PROBLEM STATEMENT –
Each line of the records is to be returned verbatim, with the images omitted.

GIVEN DATA –

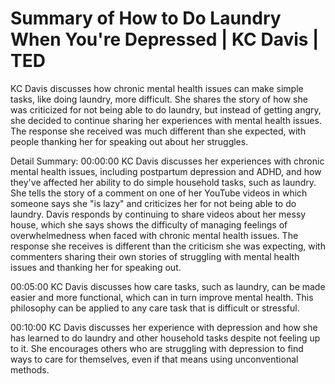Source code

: # Summary of How to Do Laundry When You're Depressed | KC Davis | TED

KC Davis discusses how chronic mental health issues can make simple tasks, like doing laundry, more difficult. She shares the story of how she was criticized for not being able to do laundry, but instead of getting angry, she decided to continue sharing her experiences with mental health issues. The response she received was much different than she expected, with people thanking her for speaking out about her struggles.

Detail Summary: 
00:00:00
KC Davis discusses her experiences with chronic mental health issues, including postpartum depression and ADHD, and how they've affected her ability to do simple household tasks, such as laundry. She tells the story of a comment on one of her YouTube videos in which someone says she "is lazy" and criticizes her for not being able to do laundry. Davis responds by continuing to share videos about her messy house, which she says shows the difficulty of managing feelings of overwhelmedness when faced with chronic mental health issues. The response she receives is different than the criticism she was expecting, with commenters sharing their own stories of struggling with mental health issues and thanking her for speaking out.

00:05:00
KC Davis discusses how care tasks, such as laundry, can be made easier and more functional, which can in turn improve mental health. This philosophy can be applied to any care task that is difficult or stressful.

00:10:00
KC Davis discusses her experience with depression and how she has learned to do laundry and other household tasks despite not feeling up to it. She encourages others who are struggling with depression to find ways to care for themselves, even if that means using unconventional methods.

SOLUTION TO THE EXERCISE –
Source code

: # Summary of How to Do Laundry When You're Depressed | KC Davis | TED

KC Davis discusses how chronic mental health issues can make simple tasks, like doing laundry, more difficult. She shares the story of how she was criticized for not being able to do laundry, but instead of getting angry, she decided to continue sharing her experiences with mental health issues. The response she received was much different than she expected, with people thanking her for speaking out about her struggles.

Detail Summary: 
00:00:00
KC Davis discusses her experiences with chronic mental health issues, including postpartum depression and ADHD, and how they've affected her ability to do simple household tasks, such as laundry. She tells the story of a comment on one of her YouTube videos in which someone says she "is lazy" and criticizes her for not being able to do laundry. Davis responds by continuing to share videos about her messy house, which she says shows the difficulty of managing feelings of overwhelmedness when faced with chronic mental health issues. The response she receives is different than the criticism she was expecting, with commenters sharing their own stories of struggling with mental health issues and thanking her for speaking out.

00:05:00
KC Davis discusses how care tasks, such as laundry, can be made easier and more functional, which can in turn improve mental health. This philosophy can be applied to any care task that is difficult or stressful.

00:10:00
KC Davis discusses her experience with depression and how she has learned to do laundry and other household tasks despite not feeling up to it. She encourages others who are struggling with depression to find ways to care for themselves, even if that means using unconventional methods.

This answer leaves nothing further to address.